Pour ce qui est de switcher ca attendra l'achat de mon portable  le mini est uniquement detiné a en faire un mediacenter 

merci tout de meme.


----------



## Jack Dell (22 Mai 2006)

ben chez moi ça marche, et dans les deux sens en meme temps, mais on est très loin du sujet..


----------



## HImac in touch (22 Mai 2006)

Vous avez beau dire juste 2 secondes, je dis un truc ça fait presque 2 pages que vous vous chamaillez et moi ça me gave de lire des trucs qu'ont aucun rapport avec le titre, alors créer votre Topic Bataille entre Windows et MAC OS    et puis voilà   


Non mais  


HImac in touch : Modo avant l'heure ^^


----------



## Exover (22 Mai 2006)

Heu..... regarde le titre du topics  Windows XP sur mac: vos impressions, on est donc bien dans le sujet du topics, avantage de l'un ou de l'autre  puis tu remarqueras qu'il n'y a aucune bataille, ca reste tres cordiale avec des cnseils par ci par la, entre personnes intelligentes donc  

Bon une question ou trouvez de bon driver son pour XP parceque pour le moment pas de sortie ligne


----------



## Jack Dell (22 Mai 2006)

EXOVER >je t'ai envoyé un MP au sujet montage lecteur reseau, pas idée pour tes driver, je tourne avec des G5...


----------



## HImac in touch (22 Mai 2006)

Exover a dit:
			
		

> Heu..... regarde le titre du topics  Windows XP sur mac: vos impressions, on est donc bien dans le sujet du topics, avantage de l'un ou de l'autre  puis tu remarqueras qu'il n'y a aucune bataille, ca reste tres cordiale avec des cnseils par ci par la, entre personnes intelligentes donc
> 
> Bon une question ou trouvez de bon driver son pour XP parceque pour le moment pas de sortie ligne




Ok je m'incline, c'est vrai qu'en regardant bien c'est très cordiale par rapport à d'autres forums que j'ai l'habitude de voir  , je ne devais surement pas être fait pour le rôle de modo    .

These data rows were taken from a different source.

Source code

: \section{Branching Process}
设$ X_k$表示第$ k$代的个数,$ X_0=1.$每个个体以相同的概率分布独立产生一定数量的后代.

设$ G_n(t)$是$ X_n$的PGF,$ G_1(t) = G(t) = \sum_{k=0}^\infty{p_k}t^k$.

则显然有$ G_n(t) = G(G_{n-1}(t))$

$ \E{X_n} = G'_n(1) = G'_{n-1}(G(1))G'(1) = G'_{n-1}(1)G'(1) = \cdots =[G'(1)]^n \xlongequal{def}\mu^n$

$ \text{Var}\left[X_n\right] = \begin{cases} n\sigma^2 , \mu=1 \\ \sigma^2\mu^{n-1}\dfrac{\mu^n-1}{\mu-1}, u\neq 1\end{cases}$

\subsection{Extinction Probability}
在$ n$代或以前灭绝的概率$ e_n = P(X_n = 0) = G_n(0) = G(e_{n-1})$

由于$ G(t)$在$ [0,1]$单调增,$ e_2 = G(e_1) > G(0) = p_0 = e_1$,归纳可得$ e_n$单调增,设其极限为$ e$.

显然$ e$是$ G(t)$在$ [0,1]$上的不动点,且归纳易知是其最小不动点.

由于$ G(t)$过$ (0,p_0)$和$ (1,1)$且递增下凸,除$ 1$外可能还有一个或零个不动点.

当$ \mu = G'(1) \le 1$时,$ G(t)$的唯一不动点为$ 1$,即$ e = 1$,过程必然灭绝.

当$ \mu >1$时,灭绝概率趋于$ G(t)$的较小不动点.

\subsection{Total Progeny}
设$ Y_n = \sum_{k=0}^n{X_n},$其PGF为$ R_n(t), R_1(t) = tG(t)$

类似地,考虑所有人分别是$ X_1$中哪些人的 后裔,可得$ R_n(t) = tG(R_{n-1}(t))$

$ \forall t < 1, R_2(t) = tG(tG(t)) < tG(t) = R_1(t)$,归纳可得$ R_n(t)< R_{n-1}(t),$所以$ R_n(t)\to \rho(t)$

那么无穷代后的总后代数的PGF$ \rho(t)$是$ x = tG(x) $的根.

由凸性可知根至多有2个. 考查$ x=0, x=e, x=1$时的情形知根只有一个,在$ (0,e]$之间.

Sans rancune ami Windowsien


----------



## Tarul (23 Mai 2006)

Exover a dit:
			
		

> Heu..... regarde le titre du topics  Windows XP sur mac: vos impressions, on est donc bien dans le sujet du topics, avantage de l'un ou de l'autre  puis tu remarqueras qu'il n'y a aucune bataille, ca reste tres cordiale avec des cnseils par ci par la, entre personnes intelligentes donc
> 
> Bon une question ou trouvez de bon driver son pour XP parceque pour le moment pas de sortie ligne



au fait que dit windows comme référence pour la carte son? peut ête qu'il y a un autre driver chez le constructeur de la carte(et qui soit auter qu'apple).


----------



## Exover (23 Mai 2006)

Jack> promis je réessayerais et je te dirais ca  merci pour ton entetement  

Tarul> ben apparement il existe un autre driver mais quand je l'installe il me dis qu'il n'est pas compatible avec mon materiel.
Je vais continuer a chercher (sigmatel audio high definition).


----------



## Jack Dell (23 Mai 2006)

pas de probleme, il n'y a pas de raison que cela ne marche pas, vu que cela le fait tres bien chez moi.


----------



## power600 (25 Mai 2006)

Pas de Windows sur mes Mac (un G4 et un G5)  mais pour le démarrage lent de XP un solution qui peut aider à le rendre plus rapide: http://www.sysinternals.com/Utilities/PageDefrag.html
Ce logiciel défragmente des fichiers utilisés au démarrage et ça accélère notablement le démarrage de XP.
Jusque là mon PC démarrait moins vite que les Mac (40 sec pour le G4 et 45 sec pour le G5) et maintenant le PC démarre plus vite que les Mac.
Il serait intéressant de savoir si ça marche sir un Win installé sur Mac


----------



## Tarul (25 Mai 2006)

power600 a dit:
			
		

> Pas de Windows sur mes Mac (un G4 et un G5)  mais pour le démarrage lent de XP un solution qui peut aider à le rendre plus rapide: http://www.sysinternals.com/Utilities/PageDefrag.html
> Ce logiciel défragmente des fichiers utilisés au démarrage et ça accélère notablement le démarrage de XP.
> Jusque là mon PC démarrait moins vite que les Mac (40 sec pour le G4 et 45 sec pour le G5) et maintenant le PC démarre plus vite que les Mac.
> Il serait intéressant de savoir si ça marche sir un Win installé sur Mac



tient je ne connaissais pas ce logiciel. merci, ça peut me servir.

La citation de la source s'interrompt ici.